Data to use:
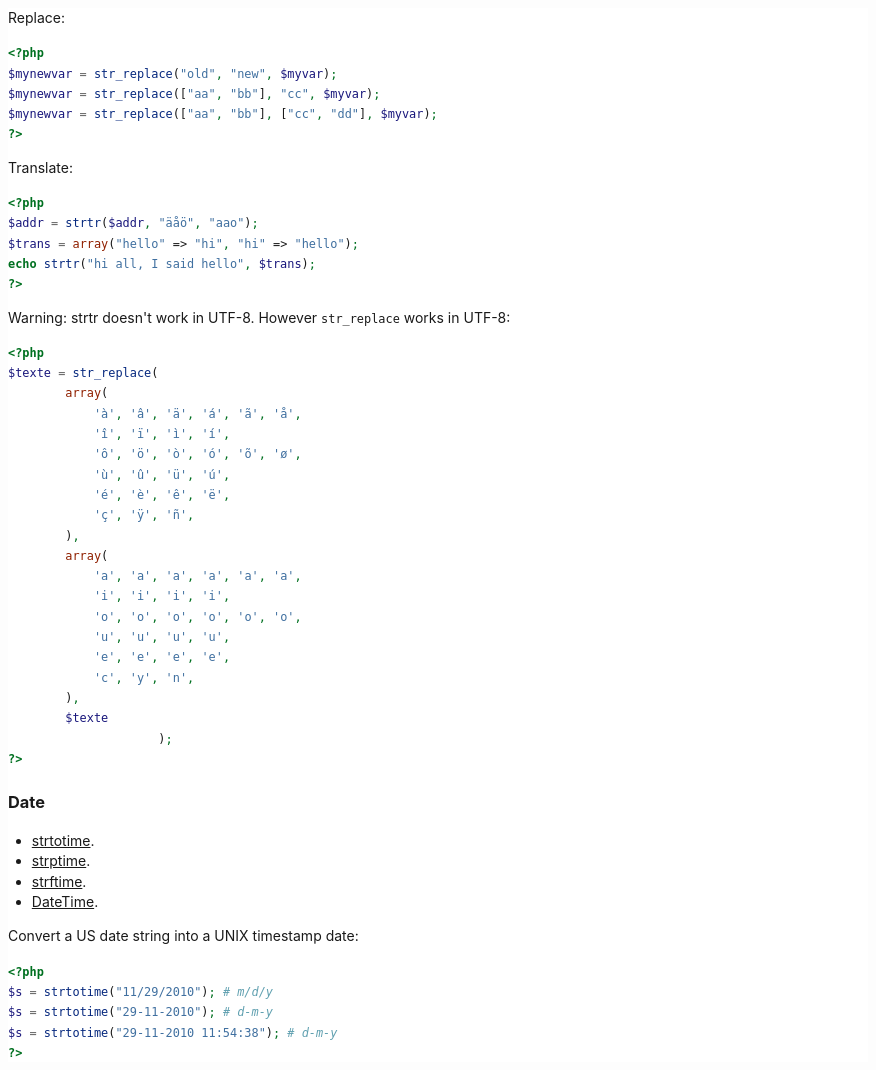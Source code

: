 Replace:
```php
<?php
$mynewvar = str_replace("old", "new", $myvar);
$mynewvar = str_replace(["aa", "bb"], "cc", $myvar);
$mynewvar = str_replace(["aa", "bb"], ["cc", "dd"], $myvar);
?>
```

Translate:
```php
<?php
$addr = strtr($addr, "äåö", "aao");
$trans = array("hello" => "hi", "hi" => "hello");
echo strtr("hi all, I said hello", $trans);
?>
```
Warning: strtr doesn't work in UTF-8.
However `str_replace` works in UTF-8:
```php
<?php
$texte = str_replace(
	    array(
	        'à', 'â', 'ä', 'á', 'ã', 'å',
	        'î', 'ï', 'ì', 'í', 
	        'ô', 'ö', 'ò', 'ó', 'õ', 'ø', 
	        'ù', 'û', 'ü', 'ú', 
	        'é', 'è', 'ê', 'ë', 
	        'ç', 'ÿ', 'ñ', 
	    ),
	    array(
	        'a', 'a', 'a', 'a', 'a', 'a', 
	        'i', 'i', 'i', 'i', 
	        'o', 'o', 'o', 'o', 'o', 'o', 
	        'u', 'u', 'u', 'u', 
	        'e', 'e', 'e', 'e', 
	        'c', 'y', 'n', 
	    ),
	    $texte
	                 );
?>
```

### Date

 * [strtotime](https://www.php.net/manual/en/function.strtotime.php).
 * [strptime](https://www.php.net/manual/en/function.strtotime.php).
 * [strftime](https://www.php.net/manual/en/function.strtotime.php).
 * [DateTime](https://www.php.net/manual/en/class.datetime.php).

Convert a US date string into a UNIX timestamp date:
```php
<?php
$s = strtotime("11/29/2010"); # m/d/y
$s = strtotime("29-11-2010"); # d-m-y
$s = strtotime("29-11-2010 11:54:38"); # d-m-y
?>
```
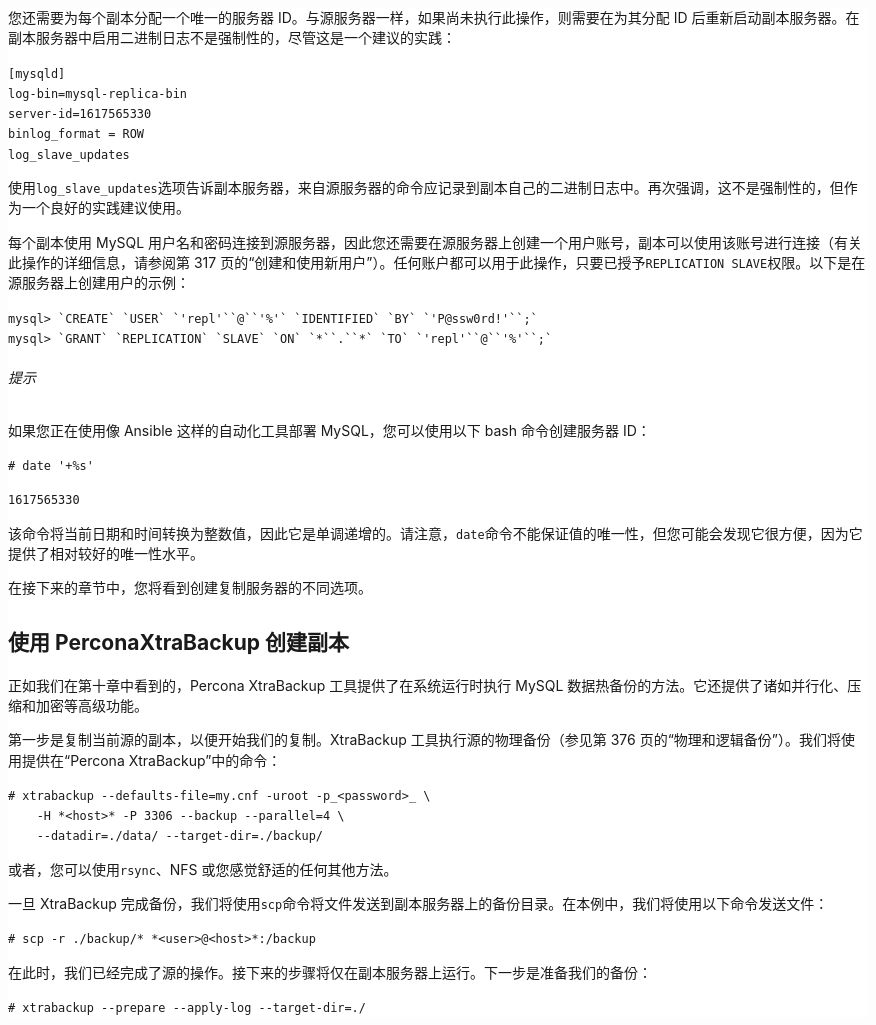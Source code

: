您还需要为每个副本分配一个唯一的服务器 ID。与源服务器一样，如果尚未执行此操作，则需要在为其分配 ID 后重新启动副本服务器。在副本服务器中启用二进制日志不是强制性的，尽管这是一个建议的实践：

```
[mysqld]
log-bin=mysql-replica-bin
server-id=1617565330
binlog_format = ROW
log_slave_updates

```

使用`log_slave_updates`选项告诉副本服务器，来自源服务器的命令应记录到副本自己的二进制日志中。再次强调，这不是强制性的，但作为一个良好的实践建议使用。

每个副本使用 MySQL 用户名和密码连接到源服务器，因此您还需要在源服务器上创建一个用户账号，副本可以使用该账号进行连接（有关此操作的详细信息，请参阅第 317 页的“创建和使用新用户”）。任何账户都可以用于此操作，只要已授予`REPLICATION SLAVE`权限。以下是在源服务器上创建用户的示例：

```
mysql> `CREATE` `USER` `'repl'``@``'%'` `IDENTIFIED` `BY` `'P@ssw0rd!'``;`
mysql> `GRANT` `REPLICATION` `SLAVE` `ON` `*``.``*` `TO` `'repl'``@``'%'``;`
```

###### 提示

如果您正在使用像 Ansible 这样的自动化工具部署 MySQL，您可以使用以下 bash 命令创建服务器 ID：

```
# date '+%s'
```

```
1617565330
```

该命令将当前日期和时间转换为整数值，因此它是单调递增的。请注意，`date`命令不能保证值的唯一性，但您可能会发现它很方便，因为它提供了相对较好的唯一性水平。

在接下来的章节中，您将看到创建复制服务器的不同选项。

## 使用 PerconaXtraBackup 创建副本

正如我们在第十章中看到的，Percona XtraBackup 工具提供了在系统运行时执行 MySQL 数据热备份的方法。它还提供了诸如并行化、压缩和加密等高级功能。

第一步是复制当前源的副本，以便开始我们的复制。XtraBackup 工具执行源的物理备份（参见第 376 页的“物理和逻辑备份”）。我们将使用提供在“Percona XtraBackup”中的命令：

```
# xtrabackup --defaults-file=my.cnf -uroot -p_<password>_ \
    -H *<host>* -P 3306 --backup --parallel=4 \
    --datadir=./data/ --target-dir=./backup/
```

或者，您可以使用`rsync`、NFS 或您感觉舒适的任何其他方法。

一旦 XtraBackup 完成备份，我们将使用`scp`命令将文件发送到副本服务器上的备份目录。在本例中，我们将使用以下命令发送文件：

```
# scp -r ./backup/* *<user>@<host>*:/backup
```

在此时，我们已经完成了源的操作。接下来的步骤将仅在副本服务器上运行。下一步是准备我们的备份：

```
# xtrabackup --prepare --apply-log --target-dir=./
```
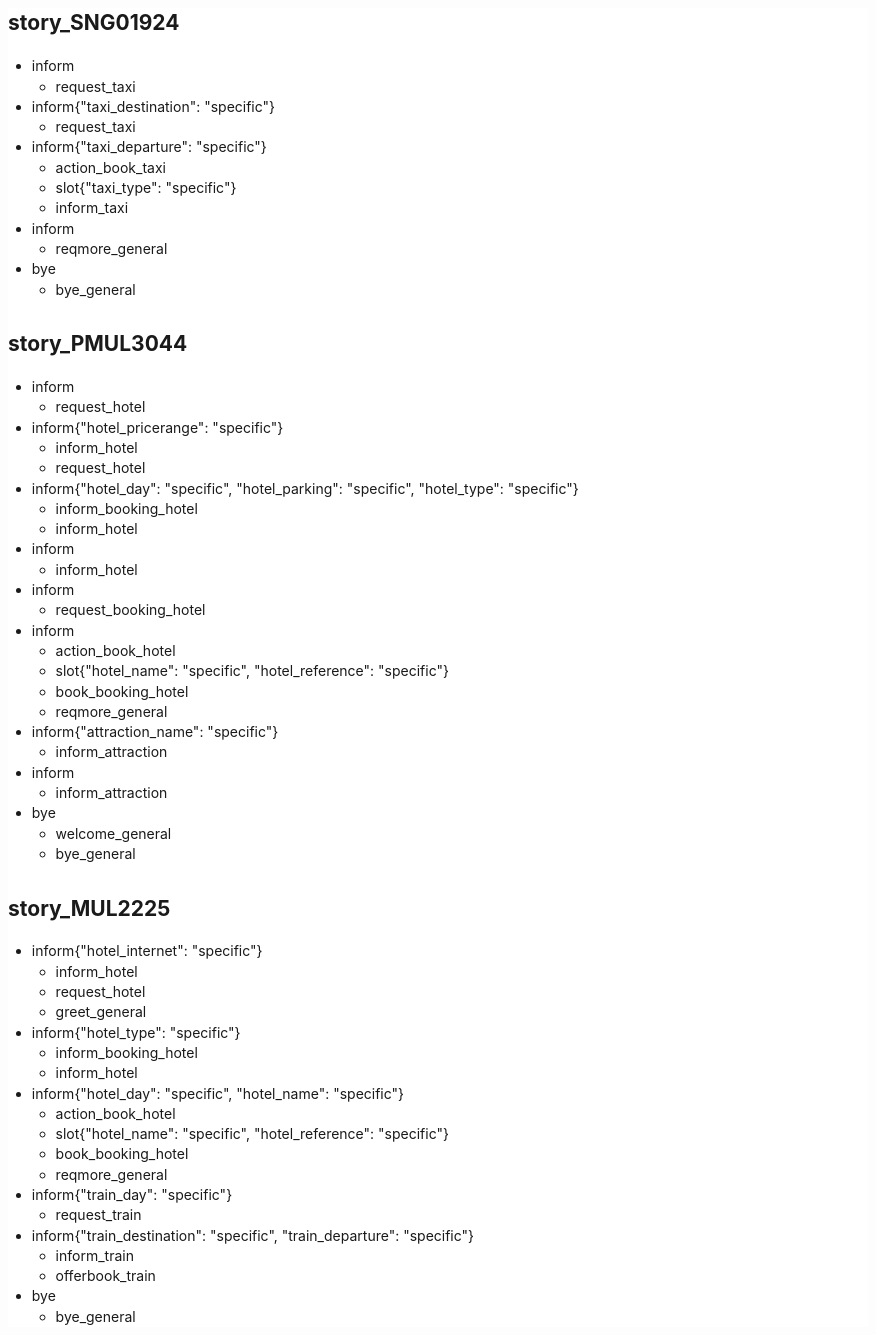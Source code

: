 ## story_SNG01924
* inform
   - request_taxi
* inform{"taxi_destination": "specific"}
   - request_taxi
* inform{"taxi_departure": "specific"}
   - action_book_taxi
   - slot{"taxi_type": "specific"}
   - inform_taxi
* inform
   - reqmore_general
* bye
   - bye_general

## story_PMUL3044
* inform
   - request_hotel
* inform{"hotel_pricerange": "specific"}
   - inform_hotel
   - request_hotel
* inform{"hotel_day": "specific", "hotel_parking": "specific", "hotel_type": "specific"}
   - inform_booking_hotel
   - inform_hotel
* inform
   - inform_hotel
* inform
   - request_booking_hotel
* inform
   - action_book_hotel
   - slot{"hotel_name": "specific", "hotel_reference": "specific"}
   - book_booking_hotel
   - reqmore_general
* inform{"attraction_name": "specific"}
   - inform_attraction
* inform
   - inform_attraction
* bye
   - welcome_general
   - bye_general

## story_MUL2225
* inform{"hotel_internet": "specific"}
   - inform_hotel
   - request_hotel
   - greet_general
* inform{"hotel_type": "specific"}
   - inform_booking_hotel
   - inform_hotel
* inform{"hotel_day": "specific", "hotel_name": "specific"}
   - action_book_hotel
   - slot{"hotel_name": "specific", "hotel_reference": "specific"}
   - book_booking_hotel
   - reqmore_general
* inform{"train_day": "specific"}
   - request_train
* inform{"train_destination": "specific", "train_departure": "specific"}
   - inform_train
   - offerbook_train
* bye
   - bye_general
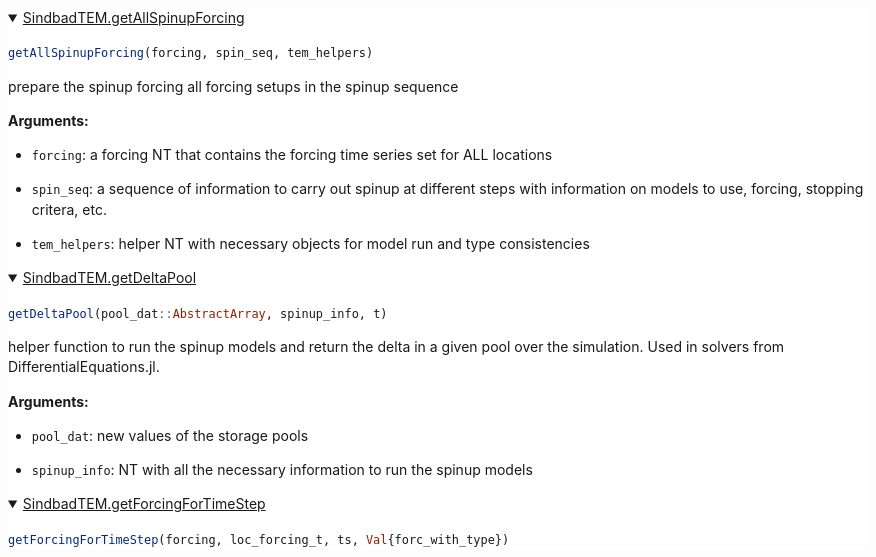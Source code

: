
</details>

<details class='jldocstring custom-block' open>
<summary><a id='SindbadTEM.getAllSpinupForcing-Tuple{Any, Vector{SpinupSequenceWithAggregator}, Any}' href='#SindbadTEM.getAllSpinupForcing-Tuple{Any, Vector{SpinupSequenceWithAggregator}, Any}'><span class="jlbinding">SindbadTEM.getAllSpinupForcing</span></a> <Badge type="info" class="jlObjectType jlMethod" text="Method" /></summary>



```julia
getAllSpinupForcing(forcing, spin_seq, tem_helpers)
```


prepare the spinup forcing all forcing setups in the spinup sequence

**Arguments:**
- `forcing`: a forcing NT that contains the forcing time series set for ALL locations
  
- `spin_seq`: a sequence of information to carry out spinup at different steps with information on models to use, forcing, stopping critera, etc.
  
- `tem_helpers`: helper NT with necessary objects for model run and type consistencies
  

</details>

<details class='jldocstring custom-block' open>
<summary><a id='SindbadTEM.getDeltaPool-Tuple{AbstractArray, Any, Any}' href='#SindbadTEM.getDeltaPool-Tuple{AbstractArray, Any, Any}'><span class="jlbinding">SindbadTEM.getDeltaPool</span></a> <Badge type="info" class="jlObjectType jlMethod" text="Method" /></summary>



```julia
getDeltaPool(pool_dat::AbstractArray, spinup_info, t)
```


helper function to run the spinup models and return the delta in a given pool over the simulation. Used in solvers from DifferentialEquations.jl.

**Arguments:**
- `pool_dat`: new values of the storage pools
  
- `spinup_info`: NT with all the necessary information to run the spinup models
  

</details>

<details class='jldocstring custom-block' open>
<summary><a id='SindbadTEM.getForcingForTimeStep-Union{Tuple{forc_with_type}, Tuple{Any, Any, Any, Val{forc_with_type}}} where forc_with_type' href='#SindbadTEM.getForcingForTimeStep-Union{Tuple{forc_with_type}, Tuple{Any, Any, Any, Val{forc_with_type}}} where forc_with_type'><span class="jlbinding">SindbadTEM.getForcingForTimeStep</span></a> <Badge type="info" class="jlObjectType jlMethod" text="Method" /></summary>



```julia
getForcingForTimeStep(forcing, loc_forcing_t, ts, Val{forc_with_type})
```
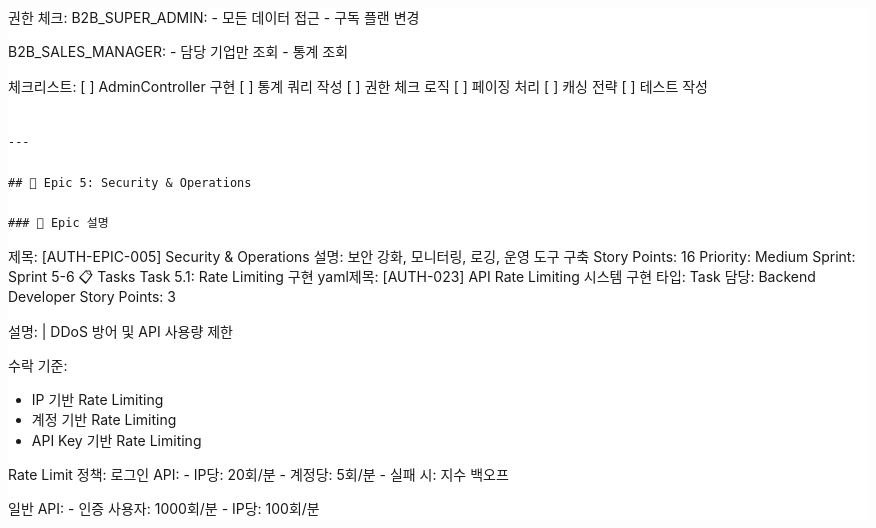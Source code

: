 
권한 체크:
  B2B_SUPER_ADMIN:
    - 모든 데이터 접근
    - 구독 플랜 변경
    
  B2B_SALES_MANAGER:
    - 담당 기업만 조회
    - 통계 조회

체크리스트:
  [ ] AdminController 구현
  [ ] 통계 쿼리 작성
  [ ] 권한 체크 로직
  [ ] 페이징 처리
  [ ] 캐싱 전략
  [ ] 테스트 작성
```

---

## 📌 Epic 5: Security & Operations

### 🎯 Epic 설명
```
제목: [AUTH-EPIC-005] Security & Operations
설명: 보안 강화, 모니터링, 로깅, 운영 도구 구축
Story Points: 16
Priority: Medium
Sprint: Sprint 5-6
📋 Tasks
Task 5.1: Rate Limiting 구현
yaml제목: [AUTH-023] API Rate Limiting 시스템 구현
타입: Task
담당: Backend Developer
Story Points: 3

설명: |
  DDoS 방어 및 API 사용량 제한

수락 기준:
  - IP 기반 Rate Limiting
  - 계정 기반 Rate Limiting
  - API Key 기반 Rate Limiting

Rate Limit 정책:
  로그인 API:
    - IP당: 20회/분
    - 계정당: 5회/분
    - 실패 시: 지수 백오프
    
  일반 API:
    - 인증 사용자: 1000회/분
    - IP당: 100회/분
    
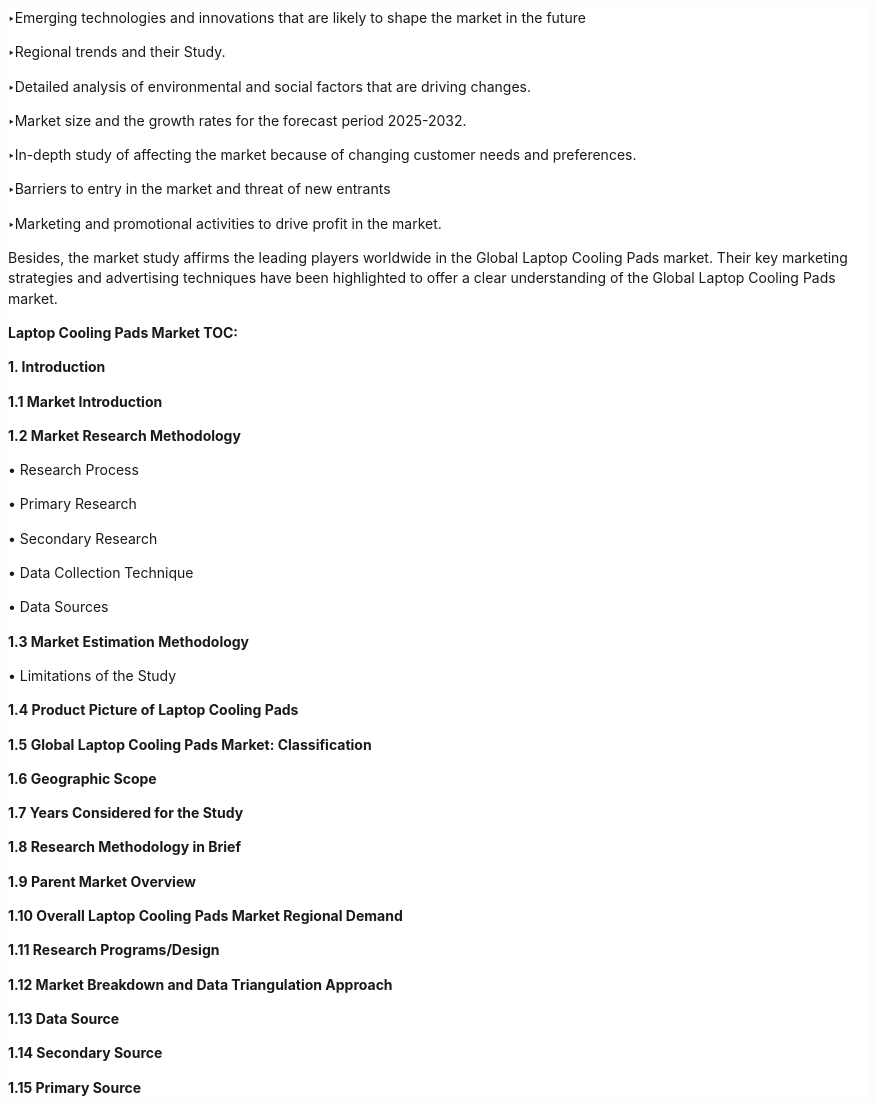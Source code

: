 <strong>‣</strong>Emerging technologies and innovations that are likely to shape the market in the future

<strong>‣</strong>Regional trends and their Study.

<strong>‣</strong>Detailed analysis of environmental and social factors that are driving changes.

<strong>‣</strong>Market size and the growth rates for the forecast period 2025-2032.

<strong>‣</strong>In-depth study of affecting the market because of changing customer needs and preferences.

<strong>‣</strong>Barriers to entry in the market and threat of new entrants

<strong>‣</strong>Marketing and promotional activities to drive profit in the market.

Besides, the market study affirms the leading players worldwide in the Global Laptop Cooling Pads market. Their key marketing strategies and advertising techniques have been highlighted to offer a clear understanding of the Global Laptop Cooling Pads market.

<strong>Laptop Cooling Pads Market TOC:</strong>

<strong>1. Introduction</strong>

<strong>1.1 Market Introduction</strong>

<strong>1.2 Market Research Methodology</strong>

• Research Process

• Primary Research

• Secondary Research

• Data Collection Technique

• Data Sources

<strong>1.3 Market Estimation Methodology</strong>

• Limitations of the Study

<strong>1.4 Product Picture of Laptop Cooling Pads</strong>

<strong>1.5 Global Laptop Cooling Pads Market: Classification</strong>

<strong>1.6 Geographic Scope</strong>

<strong>1.7 Years Considered for the Study</strong>

<strong>1.8 Research Methodology in Brief</strong>

<strong>1.9 Parent Market Overview</strong>

<strong>1.10 Overall Laptop Cooling Pads Market Regional Demand</strong>

<strong>1.11 Research Programs/Design</strong>

<strong>1.12 Market Breakdown and Data Triangulation Approach</strong>

<strong>1.13 Data Source</strong>

<strong>1.14 Secondary Source</strong>

<strong>1.15 Primary Source</strong>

Requirement: Identify the lines in the entries that hold "myvar" and return each one.

The answer:
$mynewvar = str_replace("old", "new", $myvar);
$mynewvar = str_replace(["aa", "bb"], "cc", $myvar);
$mynewvar = str_replace(["aa", "bb"], ["cc", "dd"], $myvar);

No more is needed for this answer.